En sortant de la ville par cette porte pour aller vers celle de Notre-Dame, on remarque un enfoncement dans le terrain situé entre le rempart et la chaussée servant de promenade publique. C’est dans cet endroit solitaire qu’eut lieu, suivant la tradition, le fameux duel entre Annibal de Forbin, seigneur de la Roque-d’Antheron, et Alexandre du Mas-de-Castellane : duel qui remplit la ville de deuil et d’effroi en 1612, et dont le bruit retentit dans toute la France.
Les bailes des terres d’Allemagne et de la Roque avaient eu ensemble quelques difficultés, et les seigneurs de ces terres avaient pris parti dans les querelles de leurs agents, d’où naquit une haine implacable qui ne pouvait se terminer que par la mort de l’un d’eux, et qui eut un résultat plus funeste encore. Mais nous laisserons parler un auteur contemporain, dont l’ouvrage fut imprimé à Paris en 1648, trente-six ans après ce malheureux événement. 1
» La Roque avoit plus de soixante ans et Allemagne en pouvoit avoir environ trente, par quoy les billes n’étoient pas pareilles. Mais à quoy ne nous fait pas résoudre la rage quand elle s’empare de nostre cœur. Ce pauvre gentilhomme hors de combat et prest à faire une entrée naturelle dans le sépulchre, trouve moyen de l’anticiper par un duel qu’il croyoit ne luy estre point désavantageux, si fort sa passion l’avoit aveuglé. Il fait faire deux poignards, et appelant son ennemy dans la ville d’Aix : – Monsieur, luy dit-il, vous estes jeune ci je suis vieux ; vous auriés trop bon marché de moy, si nous nous battions à coups d’épée ; mais prenez un de ces poignards et laissez-moy l’autre, pour tirer raison de l’offense que vous m’avez faite. – Allemagne ayant accepté ce beau party, ils convindrent de prendre deux seconds, qui furent le sieur de Vins pour la Roque, et le cadet de Valernes pour Allemagne. En cet estat, ils sortirent de la ville, et sans aller plus loin que sur le fossé, les seconds s’estant escartés , la Roque dit à Allemagne : – Donne-moy la main. – Il la lui donne, et se tenant ainsi tous deux fort près l’un de l’autre, ils se poignardèrent de la main droite. La Roque luy porta son coup dans le corps et receut celuy d’Allemagne dans la gorge, dont il tomba mort tout incontinent. Mais Allemagne eut encore assez de vie pour aller séparer les seconds qui estoient » déjà blessés tous deux, et après cette séparation, comme il sentit approcher celle de son âme, il voulut prier Dieu ; » mais la mort le prévint, ainsi qu’il mettoit les genoux à terre. Voilà, selon mon avis (ajoute cet auteur), un des plus furieux et des plus enragés combats qui se soient jamais faits en France. »
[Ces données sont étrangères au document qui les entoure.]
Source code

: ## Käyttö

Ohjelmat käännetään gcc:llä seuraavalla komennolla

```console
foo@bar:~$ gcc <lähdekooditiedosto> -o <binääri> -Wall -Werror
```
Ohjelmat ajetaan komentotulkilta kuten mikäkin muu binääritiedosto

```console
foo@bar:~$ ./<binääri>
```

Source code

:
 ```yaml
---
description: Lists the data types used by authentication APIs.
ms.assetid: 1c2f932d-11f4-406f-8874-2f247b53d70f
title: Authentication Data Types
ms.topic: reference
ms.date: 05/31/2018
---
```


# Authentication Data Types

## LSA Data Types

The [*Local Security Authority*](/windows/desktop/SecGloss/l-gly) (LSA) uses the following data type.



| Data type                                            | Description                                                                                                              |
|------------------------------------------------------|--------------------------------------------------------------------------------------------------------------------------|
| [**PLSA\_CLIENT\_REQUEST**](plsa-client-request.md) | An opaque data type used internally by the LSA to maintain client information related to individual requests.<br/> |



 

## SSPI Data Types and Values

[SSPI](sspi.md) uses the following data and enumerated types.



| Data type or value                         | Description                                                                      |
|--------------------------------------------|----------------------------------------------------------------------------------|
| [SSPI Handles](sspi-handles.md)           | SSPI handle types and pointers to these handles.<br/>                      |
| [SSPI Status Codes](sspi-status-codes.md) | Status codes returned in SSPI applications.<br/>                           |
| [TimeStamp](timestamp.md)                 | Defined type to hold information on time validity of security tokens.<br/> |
Un généalogiste provençal, qui a écrit à la fin du même siècle, 2 rapporte que les deux combattants se placèrent dos à dos, et que s’étant fait lier le bras de l’un à celui de l’autre, ils se poignardèrent en se retournant simultanément face à face. Allemagne, ajoute-t-il, n’était alors âgé que de dix-neuf ans. Il avait épousé, deux ans auparavant, Marthe d’Oraison qui, sous le nom de baronne d’Allemagne, se distingua par ses rares vertus et la plus austère piété. 3 Cette dame, devenue veuve, fonda les Capucines de Marseille et se retira ensuite à Paris, où elle mourut en odeur de Sainteté en 1627, à peine âgée de trente-sept ans. Elle n’avait eut de son mariage qu’une fille qui fut mariée dans la maison de Villeneuve de Trans et des Arcs.
Melchior de Forbin, marquis de la Roque, petit-fils d’Annibal d’Aix, et qui mourut président au parlement, épousa Françoise d’Oraison, petite-nièce de la baronne d’Allemagne dont nous venons de parler. Ce président de la Roque a laissé, de même que Jean-Baptiste de Forbin, marquis de la Roque, son père, aussi président au parlement, des mémoires manuscrits sur ce qui s’est passé dans leur temps en Provence. Le P. Papon et M. de Saint-Vincens assurent que ces mémoires sont fort curieux, mais quelques recherches que nous ayons faites jusqu’à ce jour, nous n’avons pu les rencontrer nulle part, pas même dans la riche collection de manuscrits de la bibliothèque Méjanes. Pitton les cite quelquefois dans son Histoire de la ville d’Aix, ainsi que Papon dans son Histoire générale de Provence.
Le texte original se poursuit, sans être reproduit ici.